When it comes to choosing a mortgage loan, many prospective home buyers hem and haw about which one they should opt for. A fixed-rate loan promises stability and no surprises whatsoever when it comes to the amount of the monthly mortgage payment. It also has the downside of locking you into an interest rate which remains static while interest rates are actually falling, and all around you your friends and neighbors who opted for adjustable rate mortgages (ARMs) are celebrating the fact that their monthly mortgage payments are falling too. Of course, choosing an ARM is risky too because when interest rates rise, so do your mortgage payments - which can really take a bite out of your wallet. In fact, oftentimes a rise in interest rates can make many people with an adjustable-rate mortgage switch over to a fixed-rate mortgage instead - this process known as conversion.

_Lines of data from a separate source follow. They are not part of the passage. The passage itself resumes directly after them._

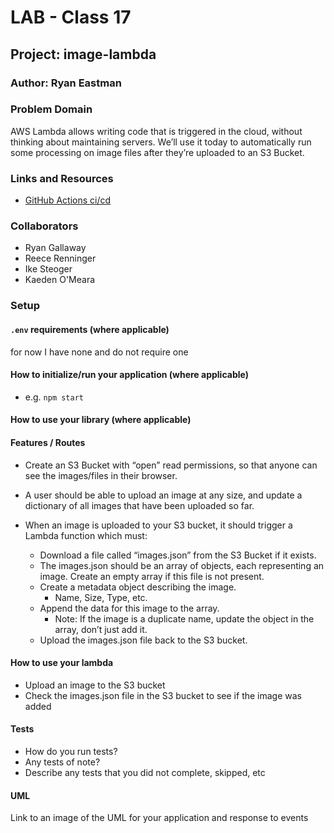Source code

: # LAB - Class 17

## Project: image-lambda

### Author: Ryan Eastman

### Problem Domain

AWS Lambda allows writing code that is triggered in the cloud, without thinking about maintaining servers. We’ll use it today to automatically run some processing on image files after they’re uploaded to an S3 Bucket.

### Links and Resources

- [GitHub Actions ci/cd](https://github.com/DocHolliday13x/image-lambda/actions)
<!-- - [back-end server url](http://xyz.com) (when applicable)
- [front-end application](http://xyz.com) (when applicable) -->

### Collaborators

- Ryan Gallaway
- Reece Renninger
- Ike Steoger
- Kaeden O'Meara

### Setup

#### `.env` requirements (where applicable)

for now I have none and do not require one

#### How to initialize/run your application (where applicable)

- e.g. `npm start`

#### How to use your library (where applicable)

#### Features / Routes

- Create an S3 Bucket with “open” read permissions, so that anyone can see the images/files in their browser.

- A user should be able to upload an image at any size, and update a dictionary of all images that have been uploaded so far.

- When an image is uploaded to your S3 bucket, it should trigger a Lambda function which must:
  - Download a file called “images.json” from the S3 Bucket if it exists.
  - The images.json should be an array of objects, each representing an image. Create an empty array if this file is not present.
  - Create a metadata object describing the image.
    - Name, Size, Type, etc.
  - Append the data for this image to the array.
    - Note: If the image is a duplicate name, update the object in the array, don’t just add it.
  - Upload the images.json file back to the S3 bucket.

#### How to use your lambda

- Upload an image to the S3 bucket
- Check the images.json file in the S3 bucket to see if the image was added

#### Tests

- How do you run tests?
- Any tests of note?
- Describe any tests that you did not complete, skipped, etc

#### UML

Link to an image of the UML for your application and response to events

An adjustable-rate mortgage conversion is just what it sounds like: a conversion from an ARM to a fixed-rate mortgage. In more detail, to get a conversion, you simply pay a fee and your ARM officially converts over to a fixed-rate mortgage. One caveat to an ARM conversion as oppose to a fixed-rate mortgage, is that pursuant to the terms of your loan - you may get a new fixed rate, but it could be higher than current rates. In a sense, you have to pay for it. For example, if interest rates are falling to the point that you want to switch to a fixed-rate mortgage, you might not get the current low interest rate that's making you want to convert in the first place. It could end up being a point or even two points higher depending on the nature of your loan.
If you're thinking about converting your ARM to a fixed-rate mortgage, check with your mortgage loan bank to see what their offers are. Make sure you do your homework so you know what you would be getting yourself into. It's also very important to consider your finances - see what we can really afford to pay by looking into all of your monthly expenses.